It often takes Myositis patients an average of 3-5 years to be accurately diagnosed. This statistic holds true for most rare diseases. I can report that this was also true in my case. I started having symptoms in early 2018, shortly after being horribly sick for about 12 weeks. Seemingly out of nowhere my eyes started to swell. I saw countless doctors and specialists, opthalmologists, neurologists, allergists, none of whom could explain why my eyes looked like I had been pulling endless all-nighters without any of the fun. I developed my second symptom in 2019 when I noticed my gait started to slow. I’ve struggled with my weight most of my life, so when the neurologists had no viable explanation for why it felt like I was walking in quick sand or lilting to the side, I chalked it up to my poor physique and set out on a walking challenge to get myself in-shape. (Side note, at the time I was also dating a guy who insisted exercise would fix everything and I was heavily drinking the kool-aid. What can I say, love isn’t blind but it sure can be dumb, but I digress.) It wasn’t until I went back to the doctor in early 2021, now using a cane, unable to raise my arms over my head or safely climb a set of stairs, that my new doctor saw the red flags. Knowing what I know now, someone should have started to put these things together a lot sooner…
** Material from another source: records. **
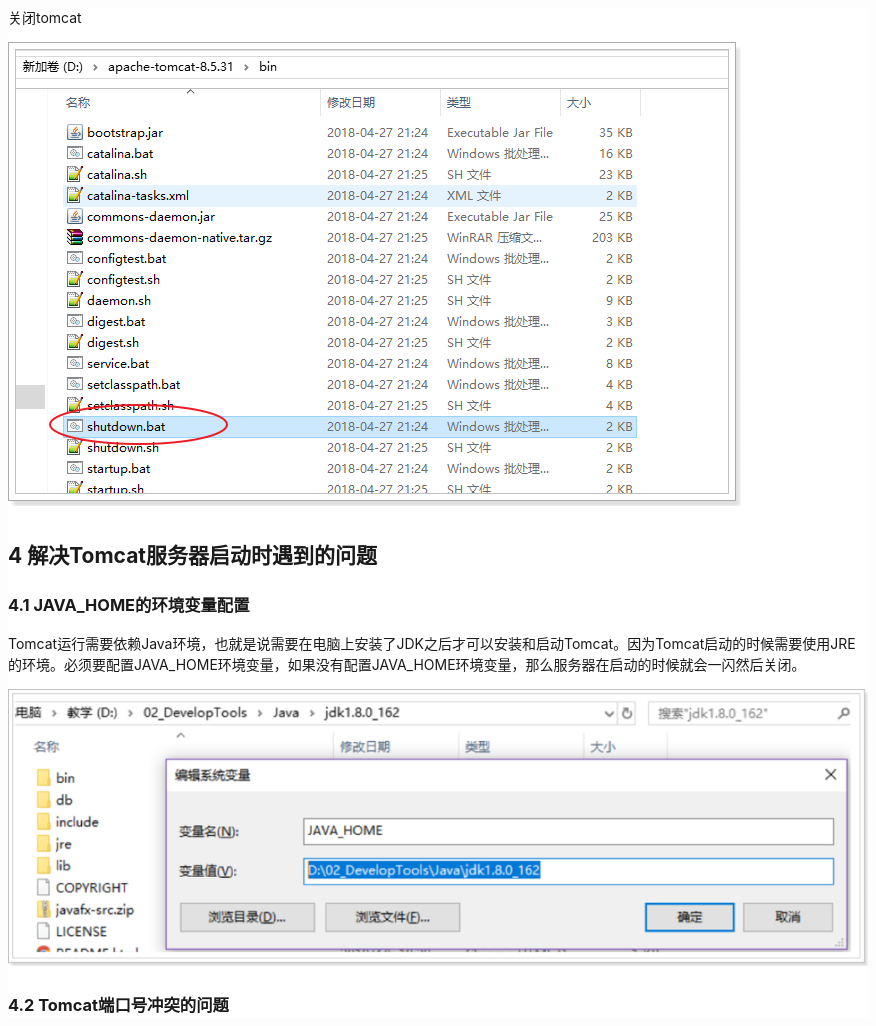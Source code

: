 关闭tomcat

![1569492789568](day05_http_tomcat_servlet.assets/1569492789568.png)

## 4 解决Tomcat服务器启动时遇到的问题

### 4.1 JAVA_HOME的环境变量配置

Tomcat运行需要依赖Java环境，也就是说需要在电脑上安装了JDK之后才可以安装和启动Tomcat。因为Tomcat启动的时候需要使用JRE的环境。必须要配置JAVA_HOME环境变量，如果没有配置JAVA_HOME环境变量，那么服务器在启动的时候就会一闪然后关闭。

![1568246953399](day05_http_tomcat_servlet.assets/1568246953399.png)

### 4.2 Tomcat端口号冲突的问题
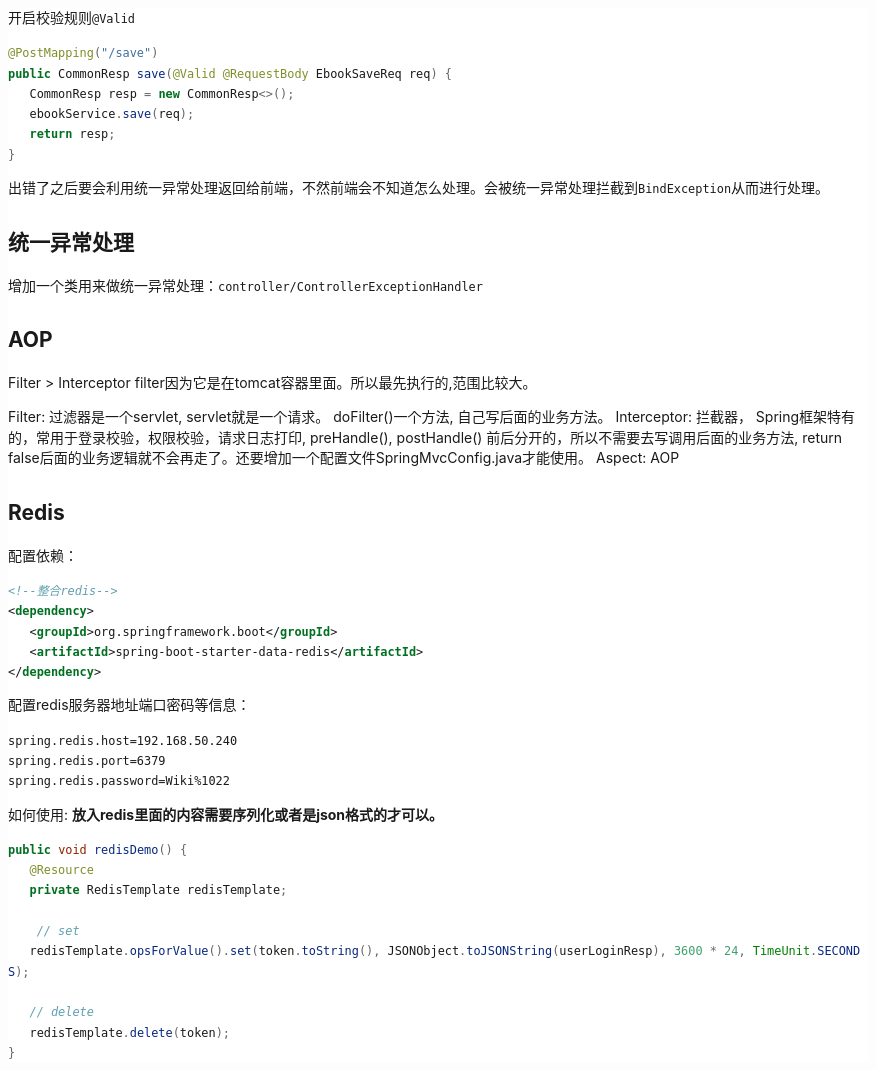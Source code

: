 开启校验规则`@Valid`
```java
@PostMapping("/save")
public CommonResp save(@Valid @RequestBody EbookSaveReq req) {
   CommonResp resp = new CommonResp<>();
   ebookService.save(req);
   return resp;
}
```

出错了之后要会利用统一异常处理返回给前端，不然前端会不知道怎么处理。会被统一异常处理拦截到`BindException`从而进行处理。

## 统一异常处理

增加一个类用来做统一异常处理：`controller/ControllerExceptionHandler`


## AOP

Filter > Interceptor filter因为它是在tomcat容器里面。所以最先执行的,范围比较大。

Filter: 过滤器是一个servlet, servlet就是一个请求。 doFilter()一个方法, 自己写后面的业务方法。
Interceptor: 拦截器， Spring框架特有的，常用于登录校验，权限校验，请求日志打印, preHandle(), postHandle() 前后分开的，所以不需要去写调用后面的业务方法, return false后面的业务逻辑就不会再走了。还要增加一个配置文件SpringMvcConfig.java才能使用。
Aspect: AOP

## Redis

配置依赖：
```xml
<!--整合redis-->
<dependency>
   <groupId>org.springframework.boot</groupId>
   <artifactId>spring-boot-starter-data-redis</artifactId>
</dependency>
```

配置redis服务器地址端口密码等信息：
```properties
spring.redis.host=192.168.50.240
spring.redis.port=6379
spring.redis.password=Wiki%1022
```

如何使用: **放入redis里面的内容需要序列化或者是json格式的才可以。**
```java
public void redisDemo() {
   @Resource
   private RedisTemplate redisTemplate;

    // set
   redisTemplate.opsForValue().set(token.toString(), JSONObject.toJSONString(userLoginResp), 3600 * 24, TimeUnit.SECONDS);

   // delete
   redisTemplate.delete(token);
}
```
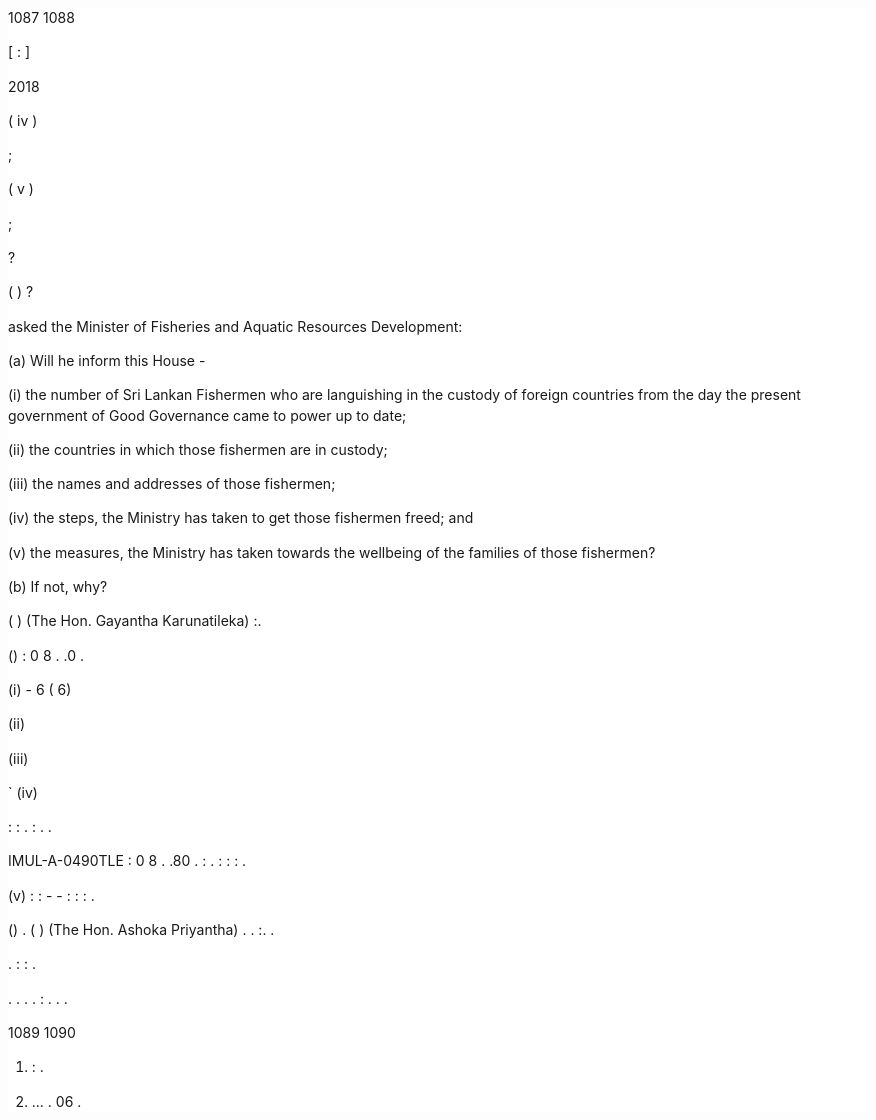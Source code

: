 1087 1088

[ : ]

2018

( iv )

;

( v )

;

?

( ) ?

asked the Minister of Fisheries and Aquatic Resources Development:

(a) Will he inform this House -

(i) the number of Sri Lankan Fishermen who are languishing in the custody of foreign countries from the day the present government of Good Governance came to power up to date;

(ii) the countries in which those fishermen are in custody;

(iii) the names and addresses of those fishermen;

(iv) the steps, the Ministry has taken to get those fishermen freed; and

(v) the measures, the Ministry has taken towards the wellbeing of the families of those fishermen?

(b) If not, why?

( ) (The Hon. Gayantha Karunatileka) :.

() : 0 8 . .0 .

(i) - 6 ( 6)

(ii)

(iii)

` (iv)

: : . : . .

IMUL-A-0490TLE : 0 8 . .80 . : . : : : .

(v) : : - - : : : .

() . ( ) (The Hon. Ashoka Priyantha) . . :. .

. : : .

. . . . : . . .

1089 1090

1. : .

2. ... . 06 .
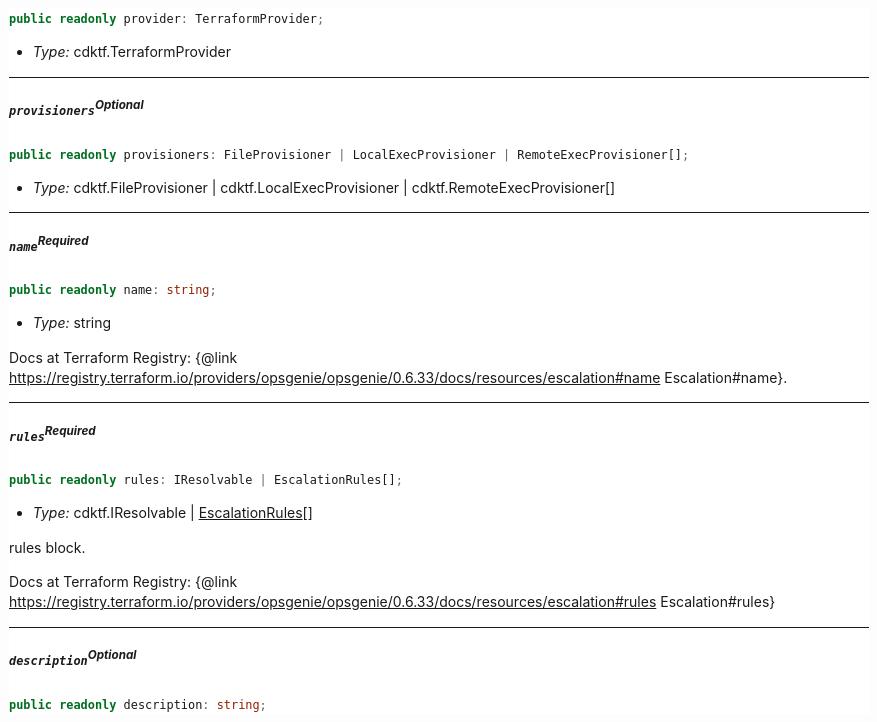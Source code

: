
```typescript
public readonly provider: TerraformProvider;
```

- *Type:* cdktf.TerraformProvider

---

##### `provisioners`<sup>Optional</sup> <a name="provisioners" id="rhizo-co-terraform-provider-opsgenie.escalation.EscalationConfig.property.provisioners"></a>

```typescript
public readonly provisioners: FileProvisioner | LocalExecProvisioner | RemoteExecProvisioner[];
```

- *Type:* cdktf.FileProvisioner | cdktf.LocalExecProvisioner | cdktf.RemoteExecProvisioner[]

---

##### `name`<sup>Required</sup> <a name="name" id="rhizo-co-terraform-provider-opsgenie.escalation.EscalationConfig.property.name"></a>

```typescript
public readonly name: string;
```

- *Type:* string

Docs at Terraform Registry: {@link https://registry.terraform.io/providers/opsgenie/opsgenie/0.6.33/docs/resources/escalation#name Escalation#name}.

---

##### `rules`<sup>Required</sup> <a name="rules" id="rhizo-co-terraform-provider-opsgenie.escalation.EscalationConfig.property.rules"></a>

```typescript
public readonly rules: IResolvable | EscalationRules[];
```

- *Type:* cdktf.IResolvable | <a href="#rhizo-co-terraform-provider-opsgenie.escalation.EscalationRules">EscalationRules</a>[]

rules block.

Docs at Terraform Registry: {@link https://registry.terraform.io/providers/opsgenie/opsgenie/0.6.33/docs/resources/escalation#rules Escalation#rules}

---

##### `description`<sup>Optional</sup> <a name="description" id="rhizo-co-terraform-provider-opsgenie.escalation.EscalationConfig.property.description"></a>

```typescript
public readonly description: string;
```
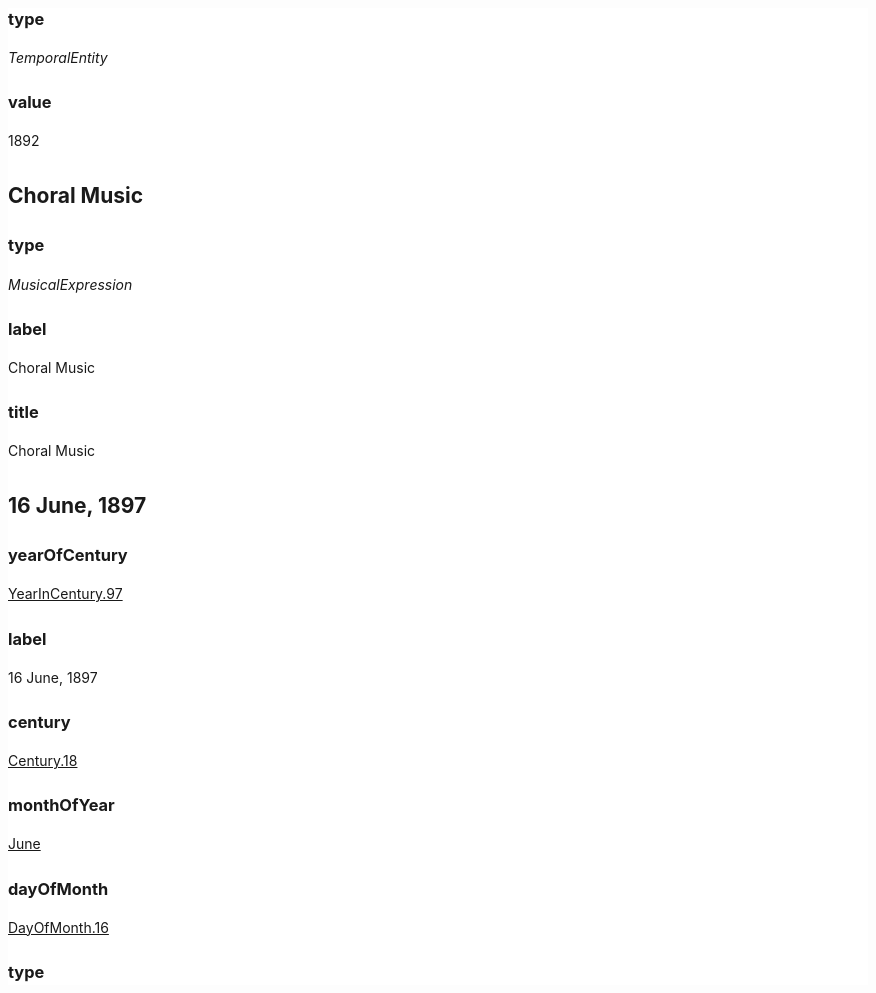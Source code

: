 ### type


*TemporalEntity*

### value


1892

## Choral Music

### type


*MusicalExpression*

### label


Choral Music

### title


Choral Music

## 16 June, 1897

### yearOfCentury


[YearInCentury.97](#YearInCentury.97)

### label


16 June, 1897

### century


[Century.18](#Century.18)

### monthOfYear


[June](#June)

### dayOfMonth


[DayOfMonth.16](#DayOfMonth.16)

### type
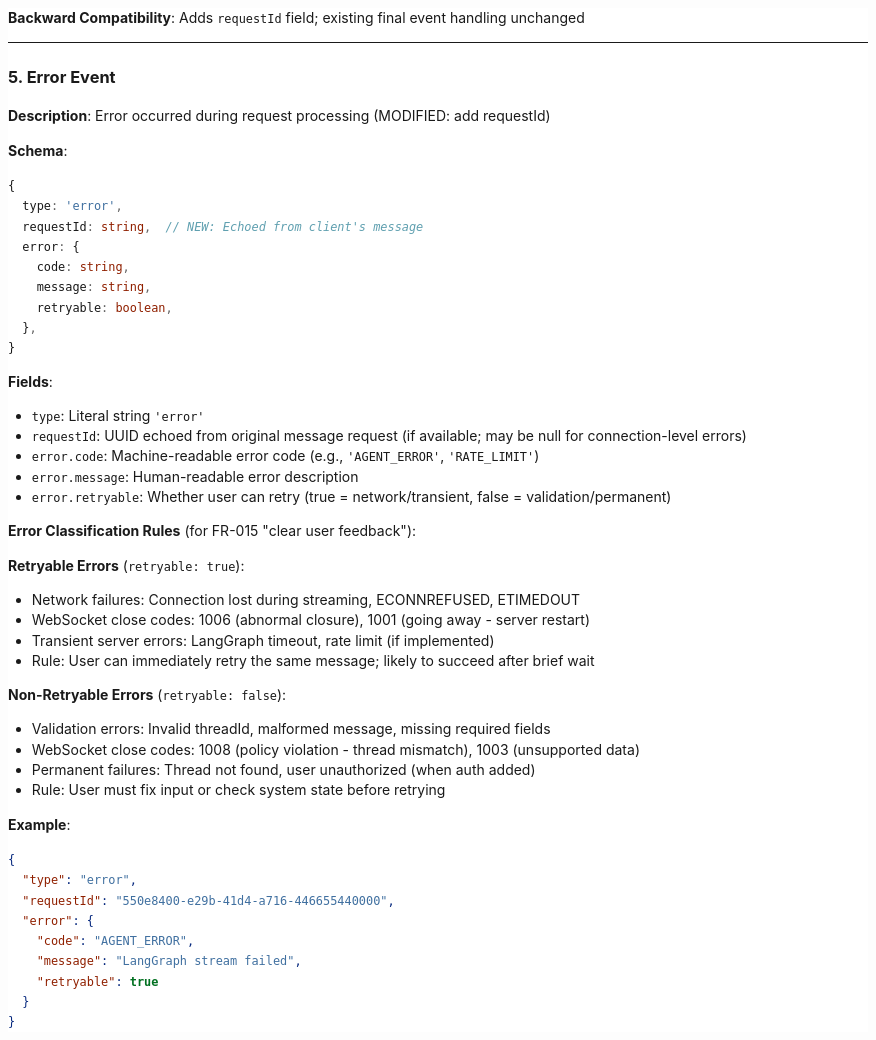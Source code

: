 **Backward Compatibility**: Adds `requestId` field; existing final event handling unchanged

---

### 5. Error Event

**Description**: Error occurred during request processing (MODIFIED: add requestId)

**Schema**:
```typescript
{
  type: 'error',
  requestId: string,  // NEW: Echoed from client's message
  error: {
    code: string,
    message: string,
    retryable: boolean,
  },
}
```

**Fields**:
- `type`: Literal string `'error'`
- `requestId`: UUID echoed from original message request (if available; may be null for connection-level errors)
- `error.code`: Machine-readable error code (e.g., `'AGENT_ERROR'`, `'RATE_LIMIT'`)
- `error.message`: Human-readable error description
- `error.retryable`: Whether user can retry (true = network/transient, false = validation/permanent)

**Error Classification Rules** (for FR-015 "clear user feedback"):

**Retryable Errors** (`retryable: true`):
- Network failures: Connection lost during streaming, ECONNREFUSED, ETIMEDOUT
- WebSocket close codes: 1006 (abnormal closure), 1001 (going away - server restart)
- Transient server errors: LangGraph timeout, rate limit (if implemented)
- Rule: User can immediately retry the same message; likely to succeed after brief wait

**Non-Retryable Errors** (`retryable: false`):
- Validation errors: Invalid threadId, malformed message, missing required fields
- WebSocket close codes: 1008 (policy violation - thread mismatch), 1003 (unsupported data)
- Permanent failures: Thread not found, user unauthorized (when auth added)
- Rule: User must fix input or check system state before retrying

**Example**:
```json
{
  "type": "error",
  "requestId": "550e8400-e29b-41d4-a716-446655440000",
  "error": {
    "code": "AGENT_ERROR",
    "message": "LangGraph stream failed",
    "retryable": true
  }
}
```
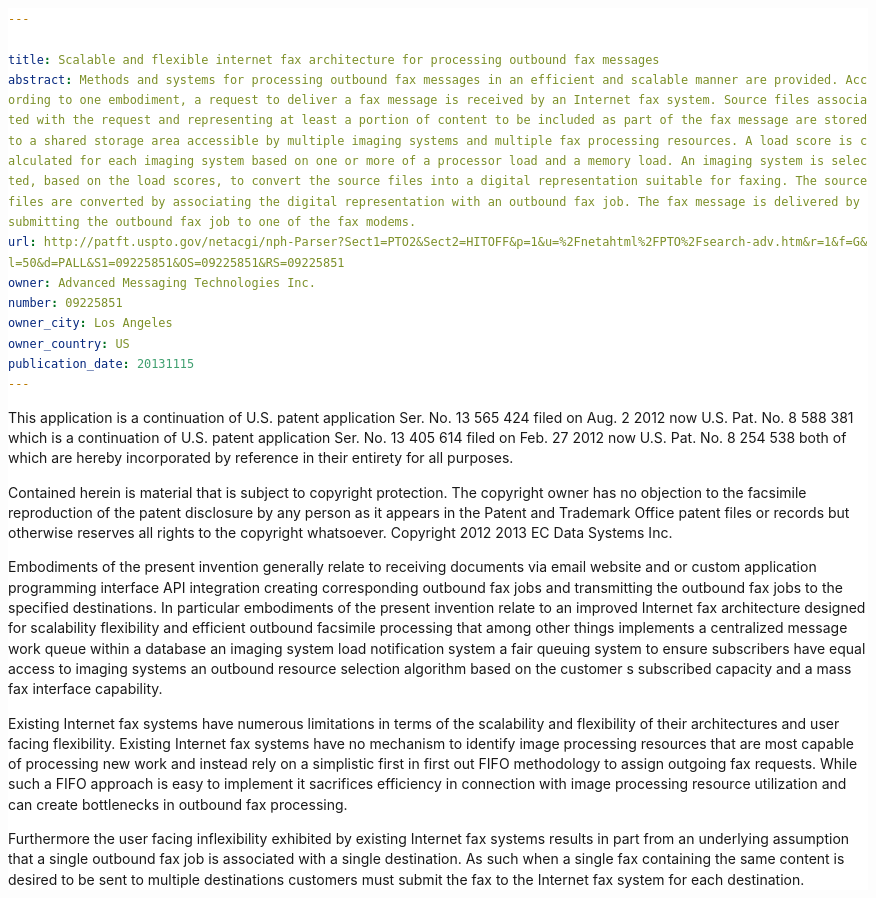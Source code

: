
 ```yaml
---

title: Scalable and flexible internet fax architecture for processing outbound fax messages
abstract: Methods and systems for processing outbound fax messages in an efficient and scalable manner are provided. According to one embodiment, a request to deliver a fax message is received by an Internet fax system. Source files associated with the request and representing at least a portion of content to be included as part of the fax message are stored to a shared storage area accessible by multiple imaging systems and multiple fax processing resources. A load score is calculated for each imaging system based on one or more of a processor load and a memory load. An imaging system is selected, based on the load scores, to convert the source files into a digital representation suitable for faxing. The source files are converted by associating the digital representation with an outbound fax job. The fax message is delivered by submitting the outbound fax job to one of the fax modems.
url: http://patft.uspto.gov/netacgi/nph-Parser?Sect1=PTO2&Sect2=HITOFF&p=1&u=%2Fnetahtml%2FPTO%2Fsearch-adv.htm&r=1&f=G&l=50&d=PALL&S1=09225851&OS=09225851&RS=09225851
owner: Advanced Messaging Technologies Inc.
number: 09225851
owner_city: Los Angeles
owner_country: US
publication_date: 20131115
---
```

This application is a continuation of U.S. patent application Ser. No. 13 565 424 filed on Aug. 2 2012 now U.S. Pat. No. 8 588 381 which is a continuation of U.S. patent application Ser. No. 13 405 614 filed on Feb. 27 2012 now U.S. Pat. No. 8 254 538 both of which are hereby incorporated by reference in their entirety for all purposes.

Contained herein is material that is subject to copyright protection. The copyright owner has no objection to the facsimile reproduction of the patent disclosure by any person as it appears in the Patent and Trademark Office patent files or records but otherwise reserves all rights to the copyright whatsoever. Copyright 2012 2013 EC Data Systems Inc.

Embodiments of the present invention generally relate to receiving documents via email website and or custom application programming interface API integration creating corresponding outbound fax jobs and transmitting the outbound fax jobs to the specified destinations. In particular embodiments of the present invention relate to an improved Internet fax architecture designed for scalability flexibility and efficient outbound facsimile processing that among other things implements a centralized message work queue within a database an imaging system load notification system a fair queuing system to ensure subscribers have equal access to imaging systems an outbound resource selection algorithm based on the customer s subscribed capacity and a mass fax interface capability.

Existing Internet fax systems have numerous limitations in terms of the scalability and flexibility of their architectures and user facing flexibility. Existing Internet fax systems have no mechanism to identify image processing resources that are most capable of processing new work and instead rely on a simplistic first in first out FIFO methodology to assign outgoing fax requests. While such a FIFO approach is easy to implement it sacrifices efficiency in connection with image processing resource utilization and can create bottlenecks in outbound fax processing.

Furthermore the user facing inflexibility exhibited by existing Internet fax systems results in part from an underlying assumption that a single outbound fax job is associated with a single destination. As such when a single fax containing the same content is desired to be sent to multiple destinations customers must submit the fax to the Internet fax system for each destination.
Unfortunately, our medical system isn’t designed to quicky assess for and diagnose rare diseases. In fact, there’s a common expression doctors use when teaching medical students, “when you hear hoofbeats think horses, not zebras”. Basically, they train new doctors to look for commonalities, not irregularities. And I get that, rare diseases are just that, rare. But while doctor’s are looking for quarter horses and thoroughbreds we’re standing here with our shiny stripes begging for help (yes my stripes are shiny, if I have to be this kind special I’m going to be extra af, ok?!). The danger of this training is that while we’re bouncing from appointment to appointment, trying on specialists like prom dresses we’re also deteriorating. Our symptoms are worsening or multiplying, we may be losing our abilities and we’re terrified because no one can tell us why any of this is happening. And while being told you have a rare and incurable degenerative disease is way less fun than it sounds, truthfully the not knowing was far worse. So as scared as I was when I got the phone call that day, I will forever be grateful to that doctor for finally giving me some answers. Because of her I was able to give a name to my issues, to start to find doctors who had at least heard of dermatomyositis, and most importantly find my community. In the world of rare zebras, myositis patients are some of the rarest. There are approximately 75,000 of us in the United States. 75,000. In a country of 346 million (give or a take a few), there are only about 75,000 of us! And while no two of us are the same, our community is a safe place where we can go “oh my gosh, you have that too?!”. The weird things, the hard conversations, the scary things, the uncomfortable moments, our tiny community is so gifted in supporting one another and giving space to be our most authentic, shiny striped selves.

So the next time you hear hoofbeats, think zebra’s! We’re out here. Hey y’all, maybe we should play the lottery?!